El aumento de la siniestralidad vial, calificada por la ONU como una “epidemia silenciosa y ambulante”, demuestra que no se están haciendo las cosas bien. O no, al menos, como se debería para responder a la multiplicidad de causas que originan la racha de choques vehiculares, atropellos múltiples de ciclistas u otras desgracias que nos sacuden a diario, a tal punto de transformarnos la vida por completo. Y, en este sentido, habló en nombre de mi familia y en el mío propio. Las consecuencias de una ligereza, un descuido o una irresponsabilidad, que se produce en cuestión de segundos, se padecen luego de forma inenarrable hasta el final de los días. La seguridad vial debe replantearse para obtener una reducción significativa –no menor al 50 %- en el hasta ahora incontenible número de víctimas mortales y de heridos de gravedad.
Este problema acuciante exige una discusión profunda, serena y responsable sobre su causalidad y también sus efectos. Entre ellos, el deterioro en las condiciones de vida de las familias de las víctimas tras perder a su principal sostén económico o por el pago de prolongados gastos médicos. Variables de las que nunca se habla ni se incorporan a iniciativas legislativas que, luego de su paso en el Congreso, terminan convertidas en letra muerta. Ni ánimo únicamente sancionador ni recaudatorio. El exceso de velocidad y el consumo de alcohol u otras sustancias no son las únicas razones detrás de los siniestros viales. Tanto la deficiente o nula formación de los conductores que desconocen por completo las normas de tránsito, se resisten a usar casco -en el caso de las motos- y cinturón de seguridad –en el de los vehículos- o manejan de forma temeraria, como la falta de carreteras seguras y bien planificadas que prioricen la señalización e iluminación, también son factores a valorar en el análisis para saber por qué actuamos así en las vías.
Estamos pagando un precio demasiado alto por desplazarnos de un lugar a otro y va siendo hora de que la seguridad vial se coloque en un lugar preferente de nuestras muchas prioridades. Nadie se debería permitir lo contrario. Basta de entregar licencias de conducción a quienes no tienen ni idea de cómo reaccionar a las cada vez más hostiles circunstancias del tránsito. Es casi un suicidio asistido. Ellos mismos, algunos menores, son también víctimas tras recibir un carné para manejar sin estar realmente preparados. Además, en vehículos que son trampas humanas por no ofrecer mínimas garantías de seguridad.

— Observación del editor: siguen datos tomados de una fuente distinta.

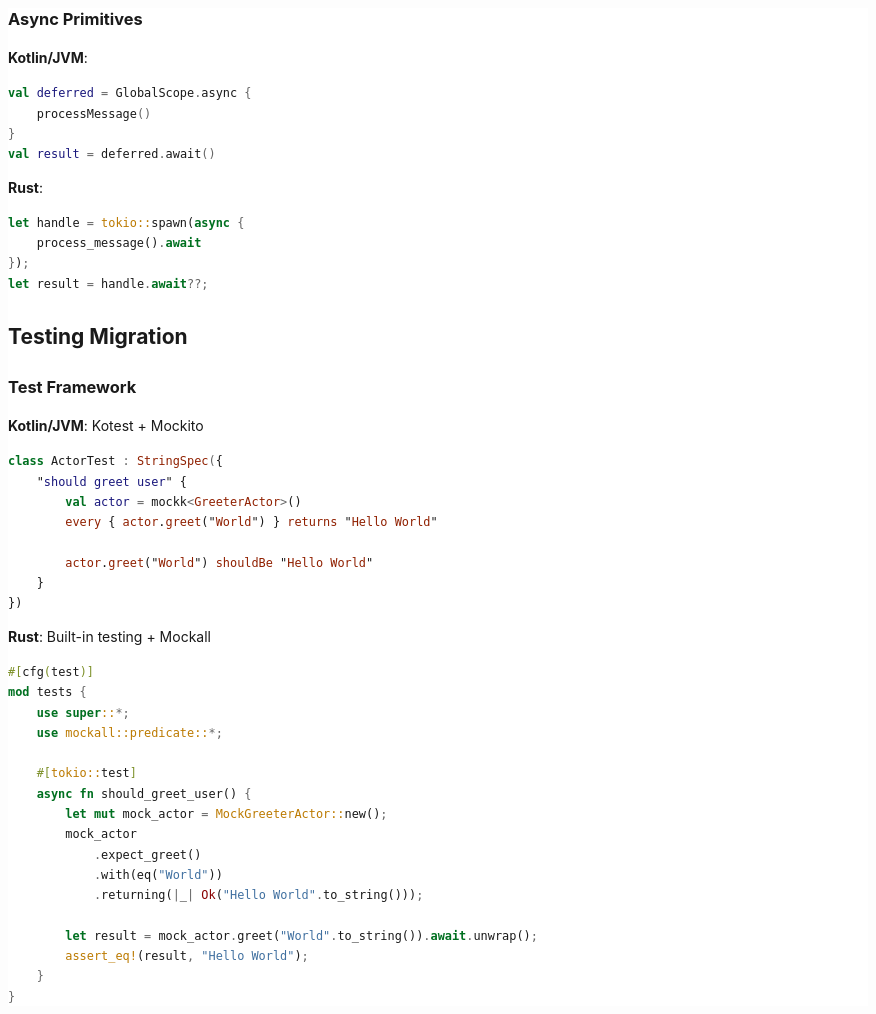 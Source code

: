 ### Async Primitives
**Kotlin/JVM**: 
```kotlin
val deferred = GlobalScope.async {
    processMessage()
}
val result = deferred.await()
```

**Rust**:
```rust
let handle = tokio::spawn(async {
    process_message().await
});
let result = handle.await??;
```

## Testing Migration

### Test Framework
**Kotlin/JVM**: Kotest + Mockito
```kotlin
class ActorTest : StringSpec({
    "should greet user" {
        val actor = mockk<GreeterActor>()
        every { actor.greet("World") } returns "Hello World"
        
        actor.greet("World") shouldBe "Hello World"
    }
})
```

**Rust**: Built-in testing + Mockall
```rust
#[cfg(test)]
mod tests {
    use super::*;
    use mockall::predicate::*;

    #[tokio::test]
    async fn should_greet_user() {
        let mut mock_actor = MockGreeterActor::new();
        mock_actor
            .expect_greet()
            .with(eq("World"))
            .returning(|_| Ok("Hello World".to_string()));

        let result = mock_actor.greet("World".to_string()).await.unwrap();
        assert_eq!(result, "Hello World");
    }
}
```
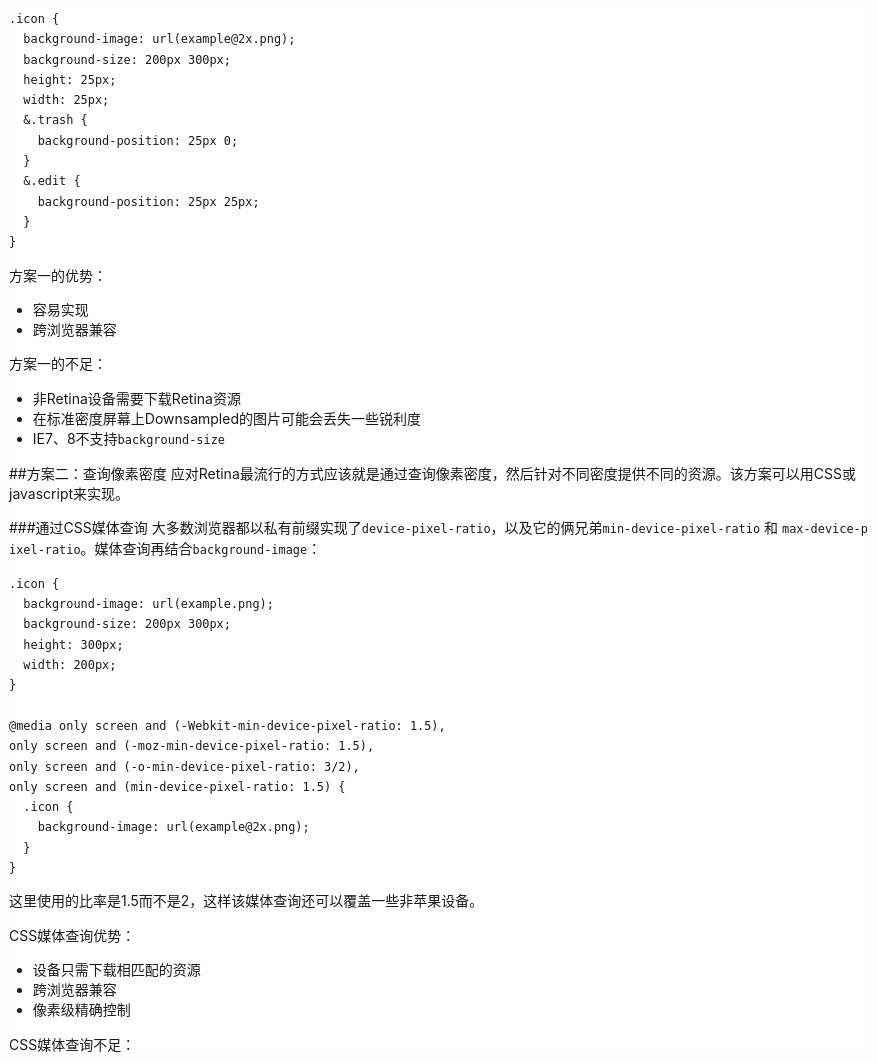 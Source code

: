     .icon {
      background-image: url(example@2x.png);
      background-size: 200px 300px;
      height: 25px;
      width: 25px;
      &.trash {
        background-position: 25px 0;
      }
      &.edit {
        background-position: 25px 25px;
      }
    }

方案一的优势：

- 容易实现
- 跨浏览器兼容

方案一的不足：

- 非Retina设备需要下载Retina资源
- 在标准密度屏幕上Downsampled的图片可能会丢失一些锐利度
- IE7、8不支持`background-size`

##方案二：查询像素密度
应对Retina最流行的方式应该就是通过查询像素密度，然后针对不同密度提供不同的资源。该方案可以用CSS或javascript来实现。

###通过CSS媒体查询
大多数浏览器都以私有前缀实现了`device-pixel-ratio`，以及它的俩兄弟`min-device-pixel-ratio` 和 `max-device-pixel-ratio`。媒体查询再结合`background-image`：

    .icon {
      background-image: url(example.png);
      background-size: 200px 300px;
      height: 300px;
      width: 200px;
    }
    
    @media only screen and (-Webkit-min-device-pixel-ratio: 1.5),
    only screen and (-moz-min-device-pixel-ratio: 1.5),
    only screen and (-o-min-device-pixel-ratio: 3/2),
    only screen and (min-device-pixel-ratio: 1.5) {
      .icon {
        background-image: url(example@2x.png);
      }
    }

这里使用的比率是1.5而不是2，这样该媒体查询还可以覆盖一些非苹果设备。

CSS媒体查询优势：

- 设备只需下载相匹配的资源
- 跨浏览器兼容
- 像素级精确控制

CSS媒体查询不足：
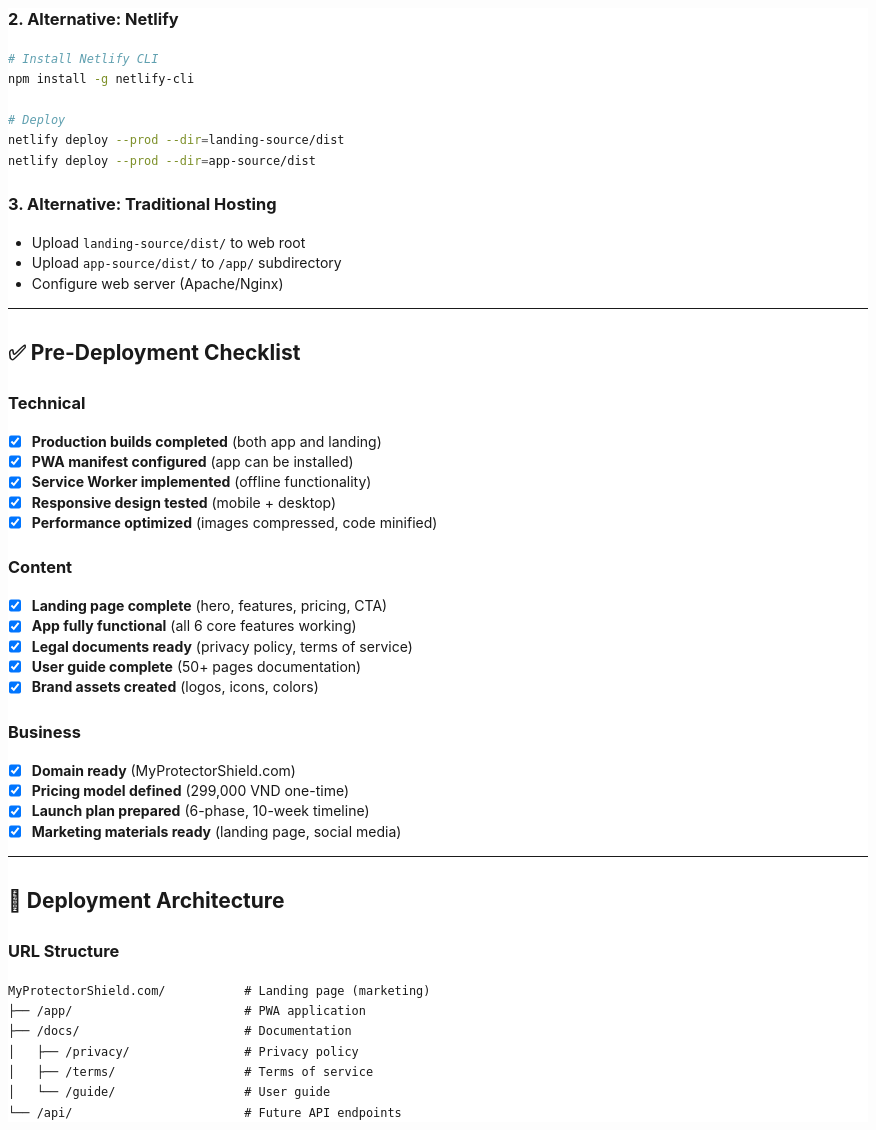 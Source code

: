### 2. Alternative: Netlify
```bash
# Install Netlify CLI
npm install -g netlify-cli

# Deploy
netlify deploy --prod --dir=landing-source/dist
netlify deploy --prod --dir=app-source/dist
```

### 3. Alternative: Traditional Hosting
- Upload `landing-source/dist/` to web root
- Upload `app-source/dist/` to `/app/` subdirectory
- Configure web server (Apache/Nginx)

---

## ✅ Pre-Deployment Checklist

### Technical
- [x] **Production builds completed** (both app and landing)
- [x] **PWA manifest configured** (app can be installed)
- [x] **Service Worker implemented** (offline functionality)
- [x] **Responsive design tested** (mobile + desktop)
- [x] **Performance optimized** (images compressed, code minified)

### Content
- [x] **Landing page complete** (hero, features, pricing, CTA)
- [x] **App fully functional** (all 6 core features working)
- [x] **Legal documents ready** (privacy policy, terms of service)
- [x] **User guide complete** (50+ pages documentation)
- [x] **Brand assets created** (logos, icons, colors)

### Business
- [x] **Domain ready** (MyProtectorShield.com)
- [x] **Pricing model defined** (299,000 VND one-time)
- [x] **Launch plan prepared** (6-phase, 10-week timeline)
- [x] **Marketing materials ready** (landing page, social media)

---

## 🎯 Deployment Architecture

### URL Structure
```
MyProtectorShield.com/           # Landing page (marketing)
├── /app/                        # PWA application
├── /docs/                       # Documentation
│   ├── /privacy/                # Privacy policy
│   ├── /terms/                  # Terms of service
│   └── /guide/                  # User guide
└── /api/                        # Future API endpoints
```

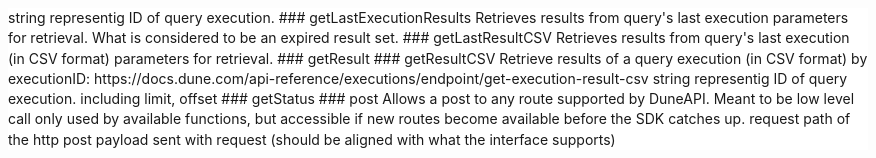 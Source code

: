 <ParamField path="executionId" type="text">
string representig ID of query execution.
</ParamField>
### getLastExecutionResults
Retrieves results from query's last execution

<ParamField path="queryId" type="">

</ParamField>
<ParamField path="params" type="text">
parameters for retrieval.
</ParamField>
<ParamField path="expiryAgeHours" type="text">
What is considered to be an expired result set.
</ParamField>
### getLastResultCSV
Retrieves results from query's last execution (in CSV format)

<ParamField path="queryId" type="">

</ParamField>
<ParamField path="params" type="text">
parameters for retrieval.
</ParamField>
### getResult


<ParamField path="jobID" type="">

</ParamField>
### getResultCSV
Retrieve results of a query execution (in CSV format) by executionID:
https://docs.dune.com/api-reference/executions/endpoint/get-execution-result-csv

<ParamField path="executionId" type="text">
string representig ID of query execution.
</ParamField>
<ParamField path="params" type="text">
including limit, offset
</ParamField>
### getStatus


<ParamField path="jobID" type="">

</ParamField>
### post
Allows a post to any route supported by DuneAPI.
Meant to be low level call only used by available functions,
but accessible if new routes become available before the SDK catches up.

<ParamField path="route" type="text">
request path of the http post
</ParamField>
<ParamField path="params" type="text">
payload sent with request (should be aligned with what the interface supports)
</ParamField>
<ParamField path="content_type" type="">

Toda acción para prevenir sufrimientos innecesarios por efecto de estos hechos es indispensable. Este también es un asunto de salud pública. Conseguir una movilidad segura demanda intervenciones comprobadas y efectivas para modificar comportamientos, buenas prácticas, al igual que articulación entre distintos sectores de la sociedad, un marco legal robusto con recursos suficientes, cultura ciudadana y, sobre todo, voluntad política para avanzar en la hoja de ruta señalada. Acciones a medias o insuficientes no nos pueden condenar a seguir asumiendo el impagable costo de relegar de la agenda pública esta urgencia nacional.